Der Umstand, dass wir in einem Zwei-Personen-Haushalt lebten und ich die Mahlzeiten fast nie mit weiteren Menschen einnahm – auch Restaurantbesuche waren bei uns unüblich – beförderte meine Selbsteinschätzung, ein undankbares, seine Mutter abgrundtief hassendes Balg zu sein.
Das Einzige, was mich beruhigte, war, dass der Hass nach den Mahlzeiten immer wieder schnell abklang und ich keinerlei Familien-Massaker plante. Das wäre bei der Intensität meiner Empfindungen durchaus verständlich gewesen. Aber war das Essen vorbei und das – wie ich es empfand – Grunzen verhallt, war alles wieder gut. Ich lebte also mit einem gelegentlich – zwei, drei Mal am Tag – aufblitzenden schlechten Gewissen: Sicher, ich war ein miserabler Sohn, aber eben nur temporär begrenzt.
Bis zu dem Moment, einige Jahre später, als mir klar wurde: Ich fand nicht nur meine Mutter widerlich, sondern auch meine Freunde. Und deren Eltern. Eigentlich alle Menschen. Geahnt hatte ich das schon länger. Und dann kam dieser Tag respektive Abend, an dem es zur Gewissheit wurde. Ich saß am Abendbrottisch meiner Jugendliebe: Vater, Mutter, Oma, Bruder meiner Freundin und sie selbst – alle schmatzten und schluckten so aufdringlich laut, dass mir die Essgeräusche meiner Mutter im Vergleich dazu plötzlich vorkamen wie eine in der Ferne erklingende Querflöten-Etüde….

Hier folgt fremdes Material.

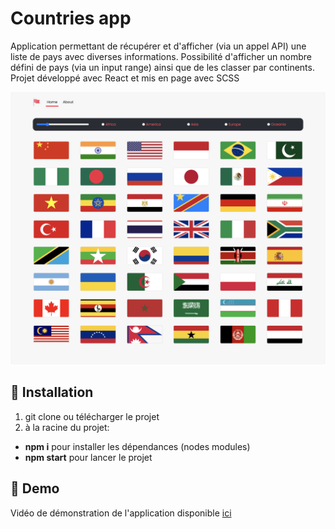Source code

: # Countries app

Application permettant de récupérer et d'afficher (via un appel API) une liste de pays avec diverses informations. 
Possibilité d'afficher un nombre défini de pays (via un input range) ainsi que de les classer par continents.
Projet développé avec React et mis en page avec SCSS 

![Screenshot](screenshot.png)

## 🚀 Installation

1. git clone ou télécharger le projet
2. à la racine du projet:
- **npm i** pour installer les dépendances (nodes modules)
- **npm start** pour lancer le projet


## 💫 Demo

Vidéo de démonstration de l'application disponible [ici](https://drive.google.com/file/d/1CgASOopJozOfaHEMDn0A0qFuaH1kZ6Lc)

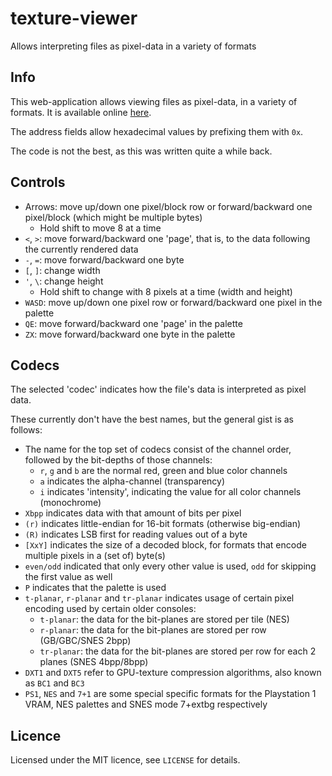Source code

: # texture-viewer
Allows interpreting files as pixel-data in a variety of formats

## Info

This web-application allows viewing files as pixel-data, in a variety of formats.
It is available online [here]().

The address fields allow hexadecimal values by prefixing them with `0x`.

The code is not the best, as this was written quite a while back.

## Controls

- Arrows: move up/down one pixel/block row or forward/backward one pixel/block (which might be multiple bytes)
  - Hold shift to move 8 at a time
- `<`, `>`: move forward/backward one 'page', that is, to the data following the currently rendered data
- `-`, `=`: move forward/backward one byte
- `[`, `]`: change width
- `'`, `\`: change height
  - Hold shift to change with 8 pixels at a time (width and height)
- `WASD`: move up/down one pixel row or forward/backward one pixel in the palette
- `QE`: move forward/backward one 'page' in the palette
- `ZX`: move forward/backward one byte in the palette

## Codecs

The selected 'codec' indicates how the file's data is interpreted as pixel data.

These currently don't have the best names, but the general gist is as follows:
- The name for the top set of codecs consist of the channel order, followed by the bit-depths of those channels:
  - `r`, `g` and `b` are the normal red, green and blue color channels
  - `a` indicates the alpha-channel (transparency)
  - `i` indicates 'intensity', indicating the value for all color channels (monochrome)
- `Xbpp` indicates data with that amount of bits per pixel
- `(r)` indicates little-endian for 16-bit formats (otherwise big-endian)
- `(R)` indicates LSB first for reading values out of a byte
- `[XxY]` indicates the size of a decoded block, for formats that encode multiple pixels in a (set of) byte(s)
- `even/odd` indicated that only every other value is used, `odd` for skipping the first value as well
- `P` indicates that the palette is used
- `t-planar`, `r-planar` and `tr-planar` indicates usage of certain pixel encoding used by certain older consoles:
  - `t-planar`: the data for the bit-planes are stored per tile (NES)
  - `r-planar`: the data for the bit-planes are stored per row (GB/GBC/SNES 2bpp)
  - `tr-planar`: the data for the bit-planes are stored per row for each 2 planes (SNES 4bpp/8bpp)
- `DXT1` and `DXT5` refer to GPU-texture compression algorithms, also known as `BC1` and `BC3`
- `PS1`, `NES` and `7+1` are some special specific formats for the Playstation 1 VRAM, NES palettes and SNES mode 7+extbg respectively

## Licence

Licensed under the MIT licence, see `LICENSE` for details.
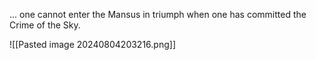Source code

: ... one cannot enter the Mansus in triumph when one has committed the Crime of the Sky.

![[Pasted image 20240804203216.png]]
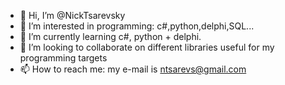 - 👋 Hi, I’m @NickTsarevsky
- 👀 I’m interested in programming: c#,python,delphi,SQL...
- 🌱 I’m currently learning c#, python + delphi.
- 💞️ I’m looking to collaborate on different libraries useful for my programming targets
- 📫 How to reach me: my e-mail is ntsarevs@gmail.com

<!---
NickTsarevsky/NickTsarevsky is a ✨ special ✨ repository because its `README.md` (this file) appears on your GitHub profile.
You can click the Preview link to take a look at your changes.
--->

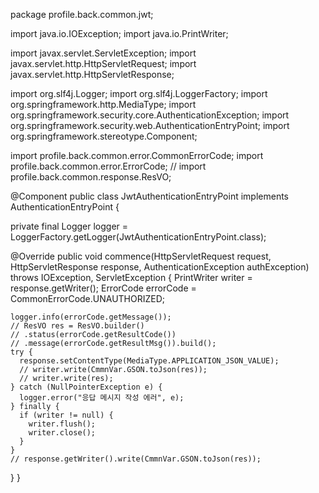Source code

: package profile.back.common.jwt;

import java.io.IOException;
import java.io.PrintWriter;

import javax.servlet.ServletException;
import javax.servlet.http.HttpServletRequest;
import javax.servlet.http.HttpServletResponse;

import org.slf4j.Logger;
import org.slf4j.LoggerFactory;
import org.springframework.http.MediaType;
import org.springframework.security.core.AuthenticationException;
import org.springframework.security.web.AuthenticationEntryPoint;
import org.springframework.stereotype.Component;

import profile.back.common.error.CommonErrorCode;
import profile.back.common.error.ErrorCode;
// import profile.back.common.response.ResVO;

@Component
public class JwtAuthenticationEntryPoint implements AuthenticationEntryPoint {

  private final Logger logger = LoggerFactory.getLogger(JwtAuthenticationEntryPoint.class);

  @Override
  public void commence(HttpServletRequest request, HttpServletResponse response,
      AuthenticationException authException) throws IOException, ServletException {
    PrintWriter writer = response.getWriter();
    ErrorCode errorCode = CommonErrorCode.UNAUTHORIZED;

    logger.info(errorCode.getMessage());
    // ResVO res = ResVO.builder()
    // .status(errorCode.getResultCode())
    // .message(errorCode.getResultMsg()).build();
    try {
      response.setContentType(MediaType.APPLICATION_JSON_VALUE);
      // writer.write(CmmnVar.GSON.toJson(res));
      // writer.write(res);
    } catch (NullPointerException e) {
      logger.error("응답 메시지 작성 에러", e);
    } finally {
      if (writer != null) {
        writer.flush();
        writer.close();
      }
    }
    // response.getWriter().write(CmmnVar.GSON.toJson(res));
  }
}
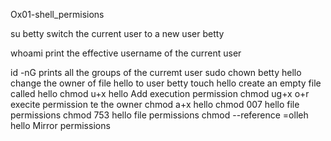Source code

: Ox01-shell_permisions

su  betty 	switch the current user to a new user betty

whoami 		print the effective username of the current user

id -nG		prints all the groups of the curremt user
sudo chown betty hello 	change the owner of file hello to user betty
touch hello 	create an empty file called hello
chmod u+x hello 	Add execution permission
chmod ug+x o+r execite permission te  the owner
chmod a+x hello
chmod 007 hello 	 file permissions
chmod 753 hello 	file permissions
chmod --reference =olleh hello 	Mirror permissions
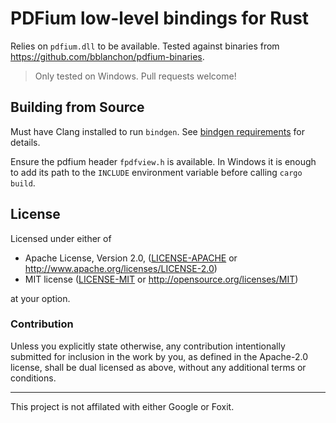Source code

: # PDFium low-level bindings for Rust

Relies on `pdfium.dll` to be available. Tested against binaries from https://github.com/bblanchon/pdfium-binaries.

> Only tested on Windows. Pull requests welcome!

## Building from Source

Must have Clang installed to run `bindgen`. See [bindgen requirements](https://rust-lang.github.io/rust-bindgen/requirements.html) for details.

Ensure the pdfium header `fpdfview.h` is available. In Windows it is enough to add its path to the `INCLUDE` environment variable before calling `cargo build`.

## License

Licensed under either of

 * Apache License, Version 2.0, ([LICENSE-APACHE](LICENSE-APACHE) or http://www.apache.org/licenses/LICENSE-2.0)
 * MIT license ([LICENSE-MIT](LICENSE-MIT) or http://opensource.org/licenses/MIT)

at your option.

### Contribution

Unless you explicitly state otherwise, any contribution intentionally submitted
for inclusion in the work by you, as defined in the Apache-2.0 license, shall be dual licensed as above, without any
additional terms or conditions.

---

This project is not affilated with either Google or Foxit.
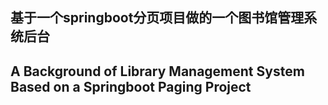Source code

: ## 基于一个springboot分页项目做的一个图书馆管理系统后台

## A Background of Library Management System Based on a Springboot Paging Project
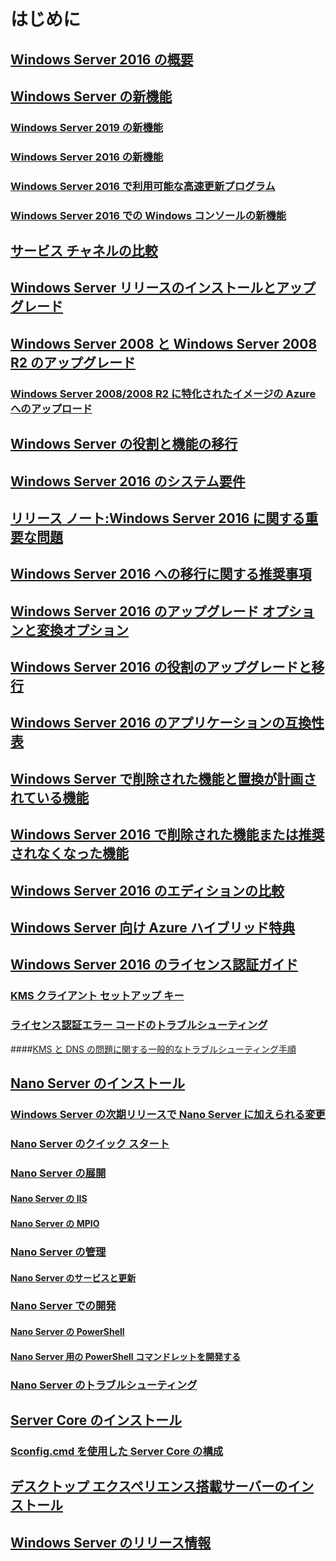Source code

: # はじめに
## [Windows Server 2016 の概要](Server-Basics.md)
## [Windows Server の新機能](whats-new-in-windows-server.md)
### [Windows Server 2019 の新機能](../get-started-19/whats-new-19.md)
### [Windows Server 2016 の新機能](whats-new-in-windows-server-2016.md)
### [Windows Server 2016 で利用可能な高速更新プログラム](express-updates.md)
### [Windows Server 2016 での Windows コンソールの新機能](whats-new-in-console.md)
## [サービス チャネルの比較](..\get-started-19\servicing-channels-19.md)
## [Windows Server リリースのインストールとアップグレード](Installation-and-Upgrade.md)
## [Windows Server 2008 と Windows Server 2008 R2 のアップグレード](modernize-windows-server-2008.md)
### [Windows Server 2008/2008 R2 に特化されたイメージの Azure へのアップロード](uploading-specialized-WS08-image-to-azure.md)
## [Windows Server の役割と機能の移行](Migrate-Roles-and-Features.md)
## [Windows Server 2016 のシステム要件](System-Requirements.md)
## [リリース ノート:Windows Server 2016 に関する重要な問題](Windows-Server-2016-GA-Release-Notes.md)
## [Windows Server 2016 への移行に関する推奨事項](Recommendations-moving-to-Server2016.md)
## [Windows Server 2016 のアップグレード オプションと変換オプション](Supported-Upgrade-paths.md)
## [Windows Server 2016 の役割のアップグレードと移行](Server-Role-Upgradeability-Table.md)
## [Windows Server 2016 のアプリケーションの互換性表](Server-Application-compatibility.md)
## [Windows Server で削除された機能と置換が計画されている機能](../get-started-19/removed-features.md)
## [Windows Server 2016 で削除された機能または推奨されなくなった機能](Deprecated-Features.md)
## [Windows Server 2016 のエディションの比較](2016-Edition-Comparison.md)
## [Windows Server 向け Azure ハイブリッド特典](azure-hybrid-benefit.md)
## [Windows Server 2016 のライセンス認証ガイド](Server-2016-activation.md)
### [KMS クライアント セットアップ キー](KMSclientkeys.md)
### [ライセンス認証エラー コードのトラブルシューティング](activation-error-codes.md)
####[KMS と DNS の問題に関する一般的なトラブルシューティング手順](common-troubleshooting-procedures-kms-dns.md)
## [Nano Server のインストール](Getting-started-with-Nano-Server.md)
### [Windows Server の次期リリースで Nano Server に加えられる変更](nano-in-semi-annual-channel.md)
### [Nano Server のクイック スタート](Nano-Server-Quick-start.md)
### [Nano Server の展開](Deploy-Nano-Server.md)
#### [Nano Server の IIS](IIS-on-Nano-Server.md)
#### [Nano Server の MPIO](MPIO-on-Nano-Server.md)
### [Nano Server の管理](Manage-Nano-Server.md)
#### [Nano Server のサービスと更新](Update-Nano-Server.md)
### [Nano Server での開発](Developing-on-Nano-Server.md)
#### [Nano Server の PowerShell](powershell-on-Nano-Server.md)
#### [Nano Server 用の PowerShell コマンドレットを開発する](Developing-powershell-Cmdlets-for-Nano-Server.md)
### [Nano Server のトラブルシューティング](Troubleshooting-Nano-Server.md)
## [Server Core のインストール](Getting-started-with-Server-Core.md)
### [Sconfig.cmd を使用した Server Core の構成](Sconfig-on-WS2016.md)
## [デスクトップ エクスペリエンス搭載サーバーのインストール](Getting-started-with-Server-with-Desktop-Experience.md)
## [Windows Server のリリース情報](windows-server-release-info.md)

So ging es dann weiter. Die Jahre zogen dahin, zwischen den Mahlzeiten war mein Leben ganz okay und mein Verhältnis zur Restbevölkerung größtenteils entspannt. Aber während des Essens dachte ich wirklich immer wieder, ich könne Menschen grundsätzlich nicht ertragen. Ich dachte: Hartmut, du bist ein Misanthrop. Du solltest als Eremit in einer Höhle wohnen! Und die Höhle sollte am besten auf einer einsamen Insel liegen. Und die Insel inmitten eines Ozeans …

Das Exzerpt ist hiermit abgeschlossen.